Ung, who had been working in Maine with battered women since graduating from college in 1992, decided during the memorial service to dedicate her life to Cambodian causes.

“I worked a job that was safe and nice and helpful,” she said, “but it was helpful to a different group of people.”

Eighteen months after the memorial service, Ung found a way to link her future with her past. She accepted an offer from Bobby Muller, president and founder of the Vietnam Veterans of America Foundation, to be spokeswoman for Muller’s international campaign against land mines.

Cambodia has 10 million anti-personnel mines still in the ground, Ung said, and children born long after the horrors of Pol Pot’s Khmer Rouge feel the ravages of war two decades later when they lose lives and limbs to this indiscriminate weapon.

“In a sense, Cambodia had to wait for people like me to grow up. The (Khmer Rouge) almost eliminated the upper echelon of society — the writers, the artists, the politicians, the monks, the leaders — so after the war 65 percent of the population were women and children. How do you rebuild a country when your leaders are eliminated? I feel I have a certain obligation to do something about it.”

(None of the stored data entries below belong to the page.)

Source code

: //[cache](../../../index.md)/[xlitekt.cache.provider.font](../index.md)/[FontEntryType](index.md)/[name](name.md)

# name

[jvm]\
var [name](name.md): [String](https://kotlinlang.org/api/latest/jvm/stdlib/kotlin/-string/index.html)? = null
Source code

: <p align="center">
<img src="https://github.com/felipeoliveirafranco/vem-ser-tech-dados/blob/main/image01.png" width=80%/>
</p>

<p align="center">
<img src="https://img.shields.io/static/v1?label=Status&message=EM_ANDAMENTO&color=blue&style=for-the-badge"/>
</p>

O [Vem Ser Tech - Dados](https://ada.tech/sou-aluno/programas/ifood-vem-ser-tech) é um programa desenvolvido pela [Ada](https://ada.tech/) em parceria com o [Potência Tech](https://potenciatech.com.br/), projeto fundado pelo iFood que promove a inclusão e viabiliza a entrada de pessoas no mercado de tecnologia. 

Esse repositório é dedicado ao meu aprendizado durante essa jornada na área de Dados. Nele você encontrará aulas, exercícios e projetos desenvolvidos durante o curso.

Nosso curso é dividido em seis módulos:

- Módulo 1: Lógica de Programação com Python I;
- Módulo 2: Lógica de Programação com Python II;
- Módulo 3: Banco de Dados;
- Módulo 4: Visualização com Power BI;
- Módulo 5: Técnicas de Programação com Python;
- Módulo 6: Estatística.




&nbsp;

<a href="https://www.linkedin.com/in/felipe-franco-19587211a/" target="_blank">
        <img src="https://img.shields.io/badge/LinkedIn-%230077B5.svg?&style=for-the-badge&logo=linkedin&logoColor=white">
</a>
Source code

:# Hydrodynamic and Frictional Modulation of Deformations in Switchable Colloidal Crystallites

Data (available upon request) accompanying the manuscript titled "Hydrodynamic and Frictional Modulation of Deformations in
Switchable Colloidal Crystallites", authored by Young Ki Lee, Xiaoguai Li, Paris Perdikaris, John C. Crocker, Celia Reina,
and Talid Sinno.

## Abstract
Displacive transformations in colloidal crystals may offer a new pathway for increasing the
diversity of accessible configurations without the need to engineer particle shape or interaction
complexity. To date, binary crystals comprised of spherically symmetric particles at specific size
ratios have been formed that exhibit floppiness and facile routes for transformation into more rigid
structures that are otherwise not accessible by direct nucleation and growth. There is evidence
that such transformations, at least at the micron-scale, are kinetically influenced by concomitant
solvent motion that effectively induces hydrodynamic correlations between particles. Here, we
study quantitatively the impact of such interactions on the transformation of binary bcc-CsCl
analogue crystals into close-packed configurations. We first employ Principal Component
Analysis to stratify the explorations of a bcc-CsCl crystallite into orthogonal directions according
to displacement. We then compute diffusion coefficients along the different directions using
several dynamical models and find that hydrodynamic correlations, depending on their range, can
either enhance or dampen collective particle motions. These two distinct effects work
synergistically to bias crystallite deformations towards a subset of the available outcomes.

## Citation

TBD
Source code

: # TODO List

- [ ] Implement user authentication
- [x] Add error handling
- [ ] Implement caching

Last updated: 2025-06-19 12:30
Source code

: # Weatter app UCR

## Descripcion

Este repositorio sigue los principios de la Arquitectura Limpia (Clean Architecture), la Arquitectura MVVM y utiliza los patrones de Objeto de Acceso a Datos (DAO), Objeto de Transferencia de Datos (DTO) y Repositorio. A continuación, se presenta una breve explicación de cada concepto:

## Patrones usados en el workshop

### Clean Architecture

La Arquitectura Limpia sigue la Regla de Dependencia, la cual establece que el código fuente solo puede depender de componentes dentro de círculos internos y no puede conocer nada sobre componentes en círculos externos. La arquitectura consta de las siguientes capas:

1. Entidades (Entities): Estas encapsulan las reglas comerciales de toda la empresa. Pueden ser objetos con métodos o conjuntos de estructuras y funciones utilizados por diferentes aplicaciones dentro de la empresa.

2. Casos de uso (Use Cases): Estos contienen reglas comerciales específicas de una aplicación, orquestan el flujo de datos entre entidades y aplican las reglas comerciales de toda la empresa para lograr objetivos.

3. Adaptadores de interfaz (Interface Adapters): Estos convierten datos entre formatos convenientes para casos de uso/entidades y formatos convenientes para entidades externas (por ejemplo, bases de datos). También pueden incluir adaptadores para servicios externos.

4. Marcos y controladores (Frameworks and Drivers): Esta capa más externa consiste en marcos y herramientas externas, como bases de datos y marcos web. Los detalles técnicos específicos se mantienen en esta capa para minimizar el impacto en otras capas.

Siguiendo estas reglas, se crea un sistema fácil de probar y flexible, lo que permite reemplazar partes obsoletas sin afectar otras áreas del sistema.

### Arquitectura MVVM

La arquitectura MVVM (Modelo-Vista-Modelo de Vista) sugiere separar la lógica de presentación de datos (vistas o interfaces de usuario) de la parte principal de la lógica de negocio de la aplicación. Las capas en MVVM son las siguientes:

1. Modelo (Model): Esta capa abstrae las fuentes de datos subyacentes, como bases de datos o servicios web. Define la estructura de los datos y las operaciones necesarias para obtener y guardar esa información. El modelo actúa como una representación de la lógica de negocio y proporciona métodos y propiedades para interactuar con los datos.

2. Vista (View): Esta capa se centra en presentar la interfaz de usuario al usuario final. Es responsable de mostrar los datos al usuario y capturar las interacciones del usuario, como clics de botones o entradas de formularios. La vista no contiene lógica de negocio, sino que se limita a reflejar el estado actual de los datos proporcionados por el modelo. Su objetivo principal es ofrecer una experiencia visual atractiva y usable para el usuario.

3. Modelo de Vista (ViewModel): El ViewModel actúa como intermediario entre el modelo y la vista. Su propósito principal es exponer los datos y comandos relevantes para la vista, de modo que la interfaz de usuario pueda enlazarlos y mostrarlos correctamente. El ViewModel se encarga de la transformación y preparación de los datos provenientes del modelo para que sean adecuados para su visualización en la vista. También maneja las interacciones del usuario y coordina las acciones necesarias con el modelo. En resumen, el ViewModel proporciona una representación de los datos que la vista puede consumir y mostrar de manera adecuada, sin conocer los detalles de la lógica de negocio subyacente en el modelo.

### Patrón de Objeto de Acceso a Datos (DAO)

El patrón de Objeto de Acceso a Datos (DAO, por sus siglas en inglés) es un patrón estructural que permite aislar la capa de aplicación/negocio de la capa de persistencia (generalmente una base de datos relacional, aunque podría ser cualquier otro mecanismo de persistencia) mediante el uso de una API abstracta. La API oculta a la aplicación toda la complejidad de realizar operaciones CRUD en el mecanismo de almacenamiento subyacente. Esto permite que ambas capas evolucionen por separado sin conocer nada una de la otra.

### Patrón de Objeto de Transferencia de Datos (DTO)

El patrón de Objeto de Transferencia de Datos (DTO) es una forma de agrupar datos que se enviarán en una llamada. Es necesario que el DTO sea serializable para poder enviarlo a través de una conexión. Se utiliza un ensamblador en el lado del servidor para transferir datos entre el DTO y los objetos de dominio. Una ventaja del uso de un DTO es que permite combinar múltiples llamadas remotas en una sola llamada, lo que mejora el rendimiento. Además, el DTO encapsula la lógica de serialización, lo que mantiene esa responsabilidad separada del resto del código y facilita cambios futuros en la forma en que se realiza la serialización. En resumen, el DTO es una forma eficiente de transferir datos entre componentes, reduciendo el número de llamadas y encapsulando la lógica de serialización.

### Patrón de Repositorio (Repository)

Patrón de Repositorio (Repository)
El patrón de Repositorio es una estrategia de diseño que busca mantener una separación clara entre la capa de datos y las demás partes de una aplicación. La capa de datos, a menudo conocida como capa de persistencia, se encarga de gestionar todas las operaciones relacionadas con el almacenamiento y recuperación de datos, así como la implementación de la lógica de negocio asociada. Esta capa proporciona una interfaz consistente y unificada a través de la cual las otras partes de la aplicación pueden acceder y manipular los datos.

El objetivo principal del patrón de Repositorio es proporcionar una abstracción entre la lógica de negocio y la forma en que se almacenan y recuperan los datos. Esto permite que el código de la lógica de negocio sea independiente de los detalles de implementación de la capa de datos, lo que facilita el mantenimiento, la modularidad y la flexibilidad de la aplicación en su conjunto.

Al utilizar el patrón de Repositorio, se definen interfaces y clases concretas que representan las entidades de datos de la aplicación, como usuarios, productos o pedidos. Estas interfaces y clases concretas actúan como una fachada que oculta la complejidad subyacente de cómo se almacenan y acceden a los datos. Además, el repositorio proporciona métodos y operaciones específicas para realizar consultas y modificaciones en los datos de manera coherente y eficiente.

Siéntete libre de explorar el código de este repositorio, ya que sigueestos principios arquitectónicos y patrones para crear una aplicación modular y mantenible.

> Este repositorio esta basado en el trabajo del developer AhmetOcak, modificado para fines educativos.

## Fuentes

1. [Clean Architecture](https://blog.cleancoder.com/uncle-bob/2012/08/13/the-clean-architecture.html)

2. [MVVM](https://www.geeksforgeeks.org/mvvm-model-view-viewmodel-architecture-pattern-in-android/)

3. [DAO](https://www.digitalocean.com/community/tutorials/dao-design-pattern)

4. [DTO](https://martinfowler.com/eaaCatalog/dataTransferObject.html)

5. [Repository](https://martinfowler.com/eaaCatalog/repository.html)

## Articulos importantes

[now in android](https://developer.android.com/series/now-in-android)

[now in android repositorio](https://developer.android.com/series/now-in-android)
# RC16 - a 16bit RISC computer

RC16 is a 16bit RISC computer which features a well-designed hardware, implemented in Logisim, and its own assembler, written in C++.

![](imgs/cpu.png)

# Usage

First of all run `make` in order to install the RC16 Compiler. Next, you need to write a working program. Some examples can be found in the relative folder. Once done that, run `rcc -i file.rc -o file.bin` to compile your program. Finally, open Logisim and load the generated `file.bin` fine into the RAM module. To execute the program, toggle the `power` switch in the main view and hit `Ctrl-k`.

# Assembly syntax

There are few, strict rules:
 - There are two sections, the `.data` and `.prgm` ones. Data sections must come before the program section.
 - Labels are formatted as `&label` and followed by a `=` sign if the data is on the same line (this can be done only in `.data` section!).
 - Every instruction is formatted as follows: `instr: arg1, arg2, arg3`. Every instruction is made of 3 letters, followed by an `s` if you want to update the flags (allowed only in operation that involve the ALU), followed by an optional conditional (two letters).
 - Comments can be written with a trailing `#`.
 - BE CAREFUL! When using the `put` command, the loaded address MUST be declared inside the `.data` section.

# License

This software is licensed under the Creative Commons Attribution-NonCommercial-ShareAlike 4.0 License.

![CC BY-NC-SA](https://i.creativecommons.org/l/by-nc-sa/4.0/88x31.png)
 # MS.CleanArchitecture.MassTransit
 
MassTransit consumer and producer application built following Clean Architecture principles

She gives a lecture called “Wars End, Land Mines Don’t” to high school and college students in an attempt to raise awareness about land mines.

“I used to fantasize about saving people, about sacrificing myself for people,” she said, sitting at her desk next to a poster of a prosthetic arm holding daisies. “Now, if something needs to be done for Cambodia, I’ll do it. My whole life is just about being redeemed.”

Ung described a childhood of incredible hardship and trauma. When Pol Pot and the Khmer Rouge took power in Cambodia in 1975, Ung was 5, the second youngest of seven children. Her father, who had been a government official in previous regimes, went into hiding for two years, moving the family from village to village, taking false names and pretending to be a farmer. The children, who were fluent in Khmer, French and Mandarin, were forbidden to show their education for fear of execution.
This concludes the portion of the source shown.